Danilo Oscar Lancini, ex sindaco di Adro, potrebbe ritrovarsi a breve al Parlamento europeo. Nel maggio del 2014 si era candidato nelle file della Lega Nord per le europee, posizionandosi ottavo con poco più di 14 mila preferenze nella circoscrizione Italia nord-occidentale. Il capolista allora era Matteo Salvini, primo designato, che lascia l’incarico per approdare a Roma, in Parlamento. Il segretario leghista fu eletto assieme a Gianluca Bonanno che, a seguito del decesso nel 2016, fu sostituito da Angelo Ciocca. I rimanenti 4 ex candidati all’Europarlamento che si frapporrebbero oggi tra Lancini ed il seggio sono tutti impegnati in altri incarichi elettivi sopraggiunti: Francesco Bruzzone eletto al Senato, Massimo Sertori in Regione Lombardia, Daniele Belotti e Dario Galli promossi alla Camera. Un vero effetto domino di elezioni-dimissioni quindi quello che potrebbe traghettare Lancini a Bruxelles.
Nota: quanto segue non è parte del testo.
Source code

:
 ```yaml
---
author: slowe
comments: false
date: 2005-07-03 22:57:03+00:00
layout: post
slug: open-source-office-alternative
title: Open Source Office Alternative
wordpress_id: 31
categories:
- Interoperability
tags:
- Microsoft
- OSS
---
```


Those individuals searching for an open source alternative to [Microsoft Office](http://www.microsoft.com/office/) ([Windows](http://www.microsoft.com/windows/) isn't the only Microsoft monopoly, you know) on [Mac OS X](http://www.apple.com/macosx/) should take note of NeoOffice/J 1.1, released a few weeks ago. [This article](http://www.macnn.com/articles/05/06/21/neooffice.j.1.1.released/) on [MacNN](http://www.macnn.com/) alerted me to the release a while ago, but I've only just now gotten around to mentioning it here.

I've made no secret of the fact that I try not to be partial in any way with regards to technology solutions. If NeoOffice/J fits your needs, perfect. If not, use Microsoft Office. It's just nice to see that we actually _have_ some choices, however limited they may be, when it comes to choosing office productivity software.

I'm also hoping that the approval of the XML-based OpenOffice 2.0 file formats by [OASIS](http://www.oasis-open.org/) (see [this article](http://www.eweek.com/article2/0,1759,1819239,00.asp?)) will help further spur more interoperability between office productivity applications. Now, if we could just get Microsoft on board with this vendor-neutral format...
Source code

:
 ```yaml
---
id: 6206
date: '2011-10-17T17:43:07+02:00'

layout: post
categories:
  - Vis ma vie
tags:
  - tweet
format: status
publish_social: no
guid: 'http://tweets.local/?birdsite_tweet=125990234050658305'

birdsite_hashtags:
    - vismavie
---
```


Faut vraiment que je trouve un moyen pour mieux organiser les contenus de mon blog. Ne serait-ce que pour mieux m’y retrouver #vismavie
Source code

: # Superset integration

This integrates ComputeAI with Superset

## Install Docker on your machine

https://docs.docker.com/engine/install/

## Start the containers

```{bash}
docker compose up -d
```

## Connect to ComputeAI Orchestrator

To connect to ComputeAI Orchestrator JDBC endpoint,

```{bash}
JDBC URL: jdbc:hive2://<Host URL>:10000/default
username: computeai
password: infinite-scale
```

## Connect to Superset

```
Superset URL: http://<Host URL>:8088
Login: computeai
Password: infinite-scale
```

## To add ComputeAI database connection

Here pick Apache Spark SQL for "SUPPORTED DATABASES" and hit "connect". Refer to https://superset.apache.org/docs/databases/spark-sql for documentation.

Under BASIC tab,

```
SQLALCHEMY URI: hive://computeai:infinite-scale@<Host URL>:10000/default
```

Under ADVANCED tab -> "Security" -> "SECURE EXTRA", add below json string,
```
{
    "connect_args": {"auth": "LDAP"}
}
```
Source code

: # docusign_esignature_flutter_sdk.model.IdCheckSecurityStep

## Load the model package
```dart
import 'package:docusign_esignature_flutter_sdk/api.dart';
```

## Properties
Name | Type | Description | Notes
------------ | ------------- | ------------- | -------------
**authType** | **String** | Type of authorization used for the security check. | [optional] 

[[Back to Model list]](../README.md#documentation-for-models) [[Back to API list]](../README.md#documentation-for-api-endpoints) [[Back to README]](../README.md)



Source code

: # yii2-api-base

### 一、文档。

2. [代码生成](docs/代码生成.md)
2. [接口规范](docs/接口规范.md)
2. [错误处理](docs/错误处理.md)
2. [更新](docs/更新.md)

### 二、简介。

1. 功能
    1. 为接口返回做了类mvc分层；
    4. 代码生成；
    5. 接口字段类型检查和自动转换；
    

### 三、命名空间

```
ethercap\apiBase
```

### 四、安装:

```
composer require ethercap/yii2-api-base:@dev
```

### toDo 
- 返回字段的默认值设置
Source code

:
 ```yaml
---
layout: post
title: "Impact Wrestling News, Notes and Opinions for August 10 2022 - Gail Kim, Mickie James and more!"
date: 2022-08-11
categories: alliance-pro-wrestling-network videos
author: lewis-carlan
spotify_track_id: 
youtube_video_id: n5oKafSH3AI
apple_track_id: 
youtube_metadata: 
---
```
Chi è Oscar Lancini? Il 53enne imprenditore bresciano è stato sindaco di Adro per due mandati, dal 2004 al 2014, ed attualmente ricopre la carica di vicesindaco. È legato alla tradizione politica più oltranzista del movimento padano come dimostrano i passati casi di cronaca che gli sono valsi l’appellativo di “sindaco-sceriffo”. A partire dagli episodi del 2010 che videro l’amministrazione comunale impegnata a far affiggere sulla scuola elementare cittadina il “Sole delle Alpi“, scatenando una polemica nazionale culminata solo con l’intervento dell’allora ministro Gelmini e con una sanzione di oltre 10mila euro emanata dalla Corte dei Conti. Poi la decisione di negare i bonus bebè agli extracomunitari presenti in paese, finendo con il far condannare l’amministrazione al risarcimento sancito dal Tribunale del lavoro bresciano.

Provocazioni sensazionalistiche con le quali Lancini, in passato, propose anche di porre una taglia di 500 euro sui clandestini, premio per i vigili urbani capaci di scovare gli irregolari in un clima da caccia alle streghe. Tema, quello su sicurezza, criminalità e immigrazione, che da sempre caratterizza la politica di Lancini, oltre alla battaglia “no euro”. Nel gennaio 2017 Lancini venne condannato in primo grado, assieme ad altri membri di giunta, a tre anni di reclusione con l’accusa di aver turbato, pilotandoli, i bandi pubblici, dal valore di 642mila euro, destinati alla realizzazione di un’area feste in paese.

Solo qualche giorno fa si è concluso il processo d’appello a Brescia con il quale la difesa dell’ex primo cittadino chiedeva venisse annullata la sentenza di primo grado. La Corte ha accolto la richiesta sostenendo che i giudici, prima di emettere sentenza nel 2017, non si fossero ritirati in camera di consiglio prima di leggere il dispositivo finale. Ora pertanto non resta che attendere l’ufficialità che, salvo imprevisti, dovrebbe traghettare il primo cittadino padano nei seggi belga.